TORONTO - A report that suggests Ontario's logging practices in the boreal forest are contributing to climate change is "laughable,'' Minister of Natural Resources David Ramsay said Tuesday.
In a report released Tuesday, Vancouver-based ForestEthics said that continued logging of the intact boreal forest is escalating carbon dioxide levels and increasing climate change.
But Ramsay said that's "not logical at all'' since only two per cent of trees in northern Ontario are logged each year.
"You're talking about a few machines in hundreds of thousands of square miles surrounded by vigorous growing trees that suck up carbon dioxide,'' Ramsay said in an interview.
"We have a vast region of nothing with a few trucks running and a few harvesters in the bush. It's not an issue at all.''
Ontario's boreal forest region covers 49.9 million hectares and extends from the northern limits of the Great Lakes-St. Lawrence forest to the Hudson Bay Lowlands.
The ForestEthics report, entitled "Robbing the Carbon Bank: Global Warming and Ontario's Forests,'' said protecting boreal forests "must be a key component of any government climate plan.''
The group said the vast forest stores billions of tonnes of carbon dioxide.
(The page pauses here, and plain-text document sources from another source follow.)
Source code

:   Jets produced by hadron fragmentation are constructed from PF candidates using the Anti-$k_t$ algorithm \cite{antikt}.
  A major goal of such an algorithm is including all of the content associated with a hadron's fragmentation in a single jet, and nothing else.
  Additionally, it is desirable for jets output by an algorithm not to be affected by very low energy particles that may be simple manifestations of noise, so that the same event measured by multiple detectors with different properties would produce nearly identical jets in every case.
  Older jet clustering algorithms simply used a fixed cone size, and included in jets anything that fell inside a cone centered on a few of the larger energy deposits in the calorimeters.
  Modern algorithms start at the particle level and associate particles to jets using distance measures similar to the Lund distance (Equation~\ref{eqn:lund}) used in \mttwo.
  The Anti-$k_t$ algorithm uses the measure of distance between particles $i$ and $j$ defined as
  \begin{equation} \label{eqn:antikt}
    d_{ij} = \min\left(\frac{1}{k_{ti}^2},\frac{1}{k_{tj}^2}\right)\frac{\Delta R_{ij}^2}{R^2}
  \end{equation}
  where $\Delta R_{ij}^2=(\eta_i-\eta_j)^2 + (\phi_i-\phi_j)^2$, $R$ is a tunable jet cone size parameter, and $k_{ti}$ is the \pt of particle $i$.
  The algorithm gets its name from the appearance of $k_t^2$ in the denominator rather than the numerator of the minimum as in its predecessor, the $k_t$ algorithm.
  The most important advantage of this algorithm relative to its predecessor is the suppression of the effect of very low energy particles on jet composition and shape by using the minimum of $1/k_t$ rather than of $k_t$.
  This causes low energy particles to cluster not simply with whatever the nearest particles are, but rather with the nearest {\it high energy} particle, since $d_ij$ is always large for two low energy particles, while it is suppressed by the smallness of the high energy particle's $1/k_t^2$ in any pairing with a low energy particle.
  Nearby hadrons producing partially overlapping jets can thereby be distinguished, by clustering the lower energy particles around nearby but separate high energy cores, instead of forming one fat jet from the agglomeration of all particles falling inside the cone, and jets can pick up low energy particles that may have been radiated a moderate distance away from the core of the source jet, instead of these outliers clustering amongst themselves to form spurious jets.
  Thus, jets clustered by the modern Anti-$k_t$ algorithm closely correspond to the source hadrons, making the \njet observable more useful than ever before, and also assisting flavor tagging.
Not only does logging release much of the carbon dioxide into the atmosphere, current harvesting practices reduce the forest's ability to retain it, the report said.
ForestEthics' strategic director, Tzeporah Berman, said logging forests releases more greenhouse gases than the use of all of Canada's passenger vehicles. Premier Dalton McGuinty should take that into account as he prepares a climate change plan, expected this spring, he said.
"We need to stop this wholesale looting of our common carbon bank if we want to mitigate global warming,'' Berman said in a release.